Prior to this pandemic, I had already begun a process of personal transformation, healing myself by actively shifting thoughts. A lifetime of vexing health problems and searching for answers led me inward. Many of these problems could be traced to childhood trauma as well as the intergenerational trauma stemming from my mother’s experience of the Korean War.
But it could just as easily be connected to a fragmented relationship to nature, to the food I eat, the chemicals I have been exposed to, and the pace at which I accelerated through the world.
Besides improved physical health, one result of this shift in mindset has been expansive gratitude. That led me to an even deeper appreciation of the natural world — to the swallowtail butterfly coursing through the garden, to the barn owl screeching at night, to the iridescent poppies springing up between cracks in the pavement.
The ability to reframe has been particularly useful at this moment, to be able to find moments of deep joy, connection and gratitude.
We can remember what’s essential to our very existence.

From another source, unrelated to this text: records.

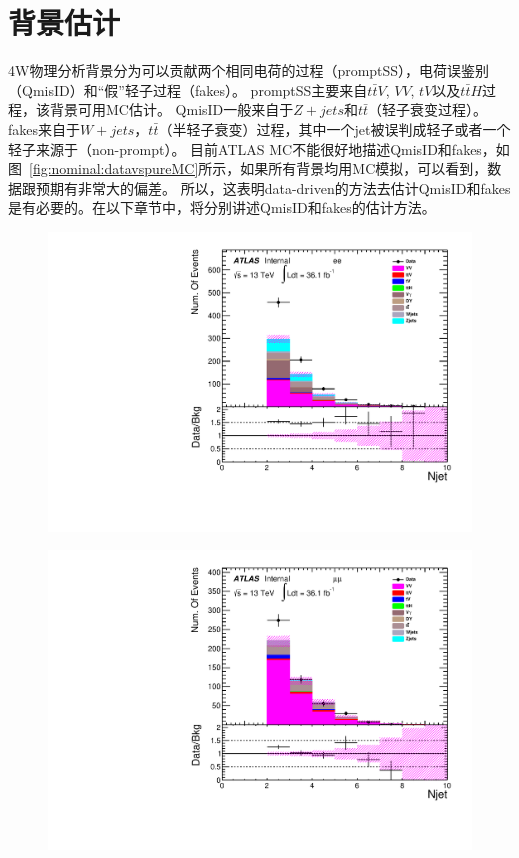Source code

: \chapter{背景估计}\label{chap:bkg_estimation}
4W物理分析背景分为可以贡献两个相同电荷的过程（promptSS），电荷误鉴别（QmisID）和“假”轻子过程（fakes）。
promptSS主要来自$t\bar{t}V$, $VV$, $tV$以及$t\bar{t}H$过程，该背景可用MC估计。
QmisID一般来自于$Z+jets$和$t\bar{t}$（轻子衰变过程）。
fakes来自于$W+jets$，$t\bar{t}$（半轻子衰变）过程，其中一个jet被误判成轻子或者一个轻子来源于\bjet （non-prompt）。
目前ATLAS MC不能很好地描述QmisID和fakes，如图~\ref{fig:nominal:datavspureMC}所示，如果所有背景均用MC模拟，可以看到，数据跟预期有非常大的偏差。
所以，这表明data-driven的方法去估计QmisID和fakes是有必要的。在以下章节中，将分别讲述QmisID和fakes的估计方法。
\begin{figure}[h]
\begin{minipage}[t]{0.3\linewidth}
 \centering
 \includegraphics[width=1.0\textwidth,angle=-90]{fig/nominal/numOfjet_ee.pdf}
 \label{fig:nominal:numOfjet_ee.pdf}
 \end{minipage}
\begin{minipage}[t]{0.3\linewidth}
 \centering
 \includegraphics[width=1.0\textwidth,angle=-90]{fig/nominal/numOfjet_mumu.pdf}

\end{minipage}
\end{figure}
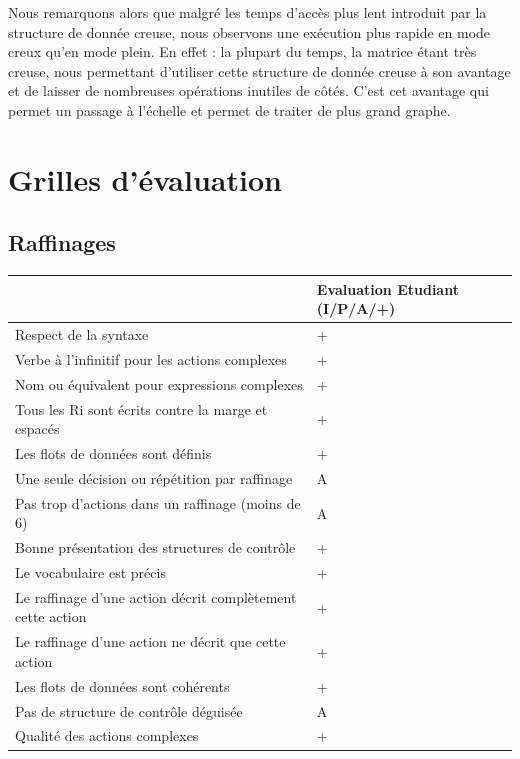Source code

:\documentclass{NewTeX}
\begin{document}
Nous remarquons alors que malgré les temps d'accès plus lent introduit par la structure de donnée creuse, nous observons une exécution plus rapide en mode creux qu'en mode plein. En effet : la plupart du temps, la matrice étant très creuse, nous permettant d'utiliser cette structure de donnée creuse à son avantage et de laisser de nombreuses opérations inutiles de côtés. C'est cet avantage qui permet un passage à l'échelle et permet de traiter de plus grand graphe.

\section{Grilles d'évaluation}

\subsection{Raffinages}

\begin{table}[!ht]
    \centering
    \begin{tabular}{|l|l|}
    \hline
        ~ & Evaluation Etudiant (I/P/A/+) \\ \hline
        Respect de la syntaxe & + \\ \hline
        Verbe à l'infinitif pour les actions complexes & + \\ \hline
        Nom ou équivalent pour expressions complexes & + \\ \hline
        Tous les Ri sont écrits contre la marge et espacés & + \\ \hline
        Les flots de données sont définis & + \\ \hline
        Une seule décision ou répétition par raffinage & A \\ \hline
        Pas trop d'actions dans un raffinage (moins de 6) & A \\ \hline
        Bonne présentation des structures de contrôle & + \\ \hline
        Le vocabulaire est précis & + \\ \hline
        Le raffinage d'une action décrit complètement cette action & + \\ \hline
        Le raffinage d'une action ne décrit que cette action & + \\ \hline
        Les flots de données sont cohérents & + \\ \hline
        Pas de structure de contrôle déguisée & A \\ \hline
        Qualité des actions complexes & + \\ \hline
    \end{tabular}
\end{table}
\end{document}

We can fix our country’s decimated social safety net. We can elect leaders who value human life and do not sow racism, violence, and division. We can take care of one another and the world around us. We are resilient.
This is what I sleepily wrote in my journal the other night:
I am here. I am filled with joy. My vision is so beautiful. The world is pure light and joy. Every atom feels illuminated. Every speck is shiny and sparkling. I love even the dust. We are all connected in this great big world and I am open to receiving any and all love. I am so content here in this place. In my future but also right now.
The future is bright.
The future is a dip in an ice-cold lake.
A plunge into hyper-being.
There are many things that must happen personally and collectively, and these things are connected just as we are connected. Individually, we can and must transform our inner selves to connect to every speck of life in the world and thus deepen our respect for all that exists. And then we must come together collectively to create the world we want to live in with policies that embody these values.
It is there. We just have to be able to see it.
Kathleen Ok-soo Richards is a writer, editor, and former journalist.